Selon une étude SerdaLab pour l'association Juriconnexion, le marché de l'édition juridique électronique a subi les effets de la crise économique, mais il reste une activité juteuse. Les éditeurs étendent leur présence sur les réseaux numériques et multiplient les services à destination des mobinautes.

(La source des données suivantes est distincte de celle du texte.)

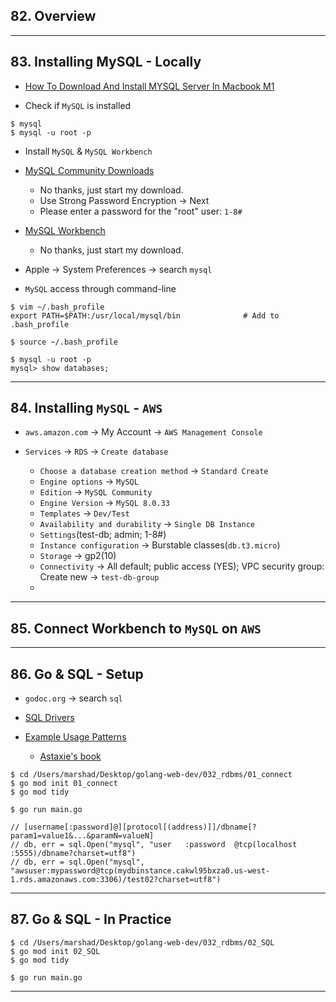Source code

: ## 82. Overview

***

## 83. Installing MySQL - Locally

* [How To Download And Install MYSQL Server In Macbook M1](https://www.youtube.com/watch?v=aWZKws7RWic)

* Check if `MySQL` is installed

```
$ mysql
$ mysql -u root -p
```

* Install `MySQL` & `MySQL Workbench`

* [MySQL Community Downloads](https://dev.mysql.com/downloads/mysql/)
    - No thanks, just start my download.
    - Use Strong Password Encryption -> Next
    - Please enter a password for the "root" user: `1-8#`

* [MySQL Workbench](https://dev.mysql.com/downloads/workbench/)
    - No thanks, just start my download.

* Apple -> System Preferences -> search `mysql`

* `MySQL` access through command-line

```
$ vim ~/.bash_profile
export PATH=$PATH:/usr/local/mysql/bin              # Add to .bash_profile
```

```
$ source ~/.bash_profile
```

```
$ mysql -u root -p
mysql> show databases;
```
***

## 84. Installing `MySQL` - `AWS`

* `aws.amazon.com` -> My Account -> `AWS Management Console` 

* `Services` -> `RDS` -> `Create database`
    - `Choose a database creation method` -> `Standard Create`    
    - `Engine options` -> `MySQL`
    - `Edition` -> `MySQL Community`    
    - `Engine Version` -> `MySQL 8.0.33` 
    - `Templates` -> `Dev/Test`
    - `Availability and durability` -> `Single DB Instance`
    - `Settings`(test-db; admin; 1-8#)
    - `Instance configuration` -> Burstable classes(`db.t3.micro`)
    - `Storage` -> gp2(10)
    - `Connectivity` -> All default; public access (YES); VPC security group: Create new -> `test-db-group`
    - 
***

## 85. Connect Workbench to `MySQL` on `AWS`

***

## 86. Go & SQL - Setup

* `godoc.org` -> search `sql`

* [SQL Drivers](https://github.com/golang/go/wiki/SQLDrivers)
* [Example Usage Patterns](https://github.com/golang/go/wiki/SQLInterface)
    - [Astaxie's book](https://astaxie.gitbooks.io/build-web-application-with-golang/content/en/05.2.html)

```
$ cd /Users/marshad/Desktop/golang-web-dev/032_rdbms/01_connect
$ go mod init 01_connect
$ go mod tidy

$ go run main.go
```

```
// [username[:password]@][protocol[(address)]]/dbname[?param1=value1&...&paramN=valueN]
// db, err = sql.Open("mysql", "user   :password  @tcp(localhost                                            :5555)/dbname?charset=utf8")
// db, err = sql.Open("mysql", "awsuser:mypassword@tcp(mydbinstance.cakwl95bxza0.us-west-1.rds.amazonaws.com:3306)/test02?charset=utf8")
```

***

## 87. Go & SQL - In Practice

```
$ cd /Users/marshad/Desktop/golang-web-dev/032_rdbms/02_SQL
$ go mod init 02_SQL
$ go mod tidy

$ go run main.go
```
***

Il s'agit certainement d'un signe des temps... Au mois d'octobre dernier, l'éditeur Lavoisier annonçait la fermeture définitive de son point de vente physique situé dans les beaux quartiers de la capitale, pour mieux se concentrer sur sa librairie numérique et la vente par correspondance : « Six ans après la création de son premier espace numérique, la Librairie Lavoisier ouvre une nouvelle librairie numérique E.lavoisier.fr », précisait l'éditeur. Avec 25 000 livres français et étrangers déjà disponibles sur cette nouvelle plateforme, Lavoisier confirme sa stratégie numérique y compris pour ses collections juridiques. Il n'est pas le seul. Le groupe d'édition Springer, spécialisé dans les sciences, techniques et médecine, mais qui possède également des collections juridiques, a annoncé que l'ensemble de son catalogue serait disponible au format numérique d'ici 2012.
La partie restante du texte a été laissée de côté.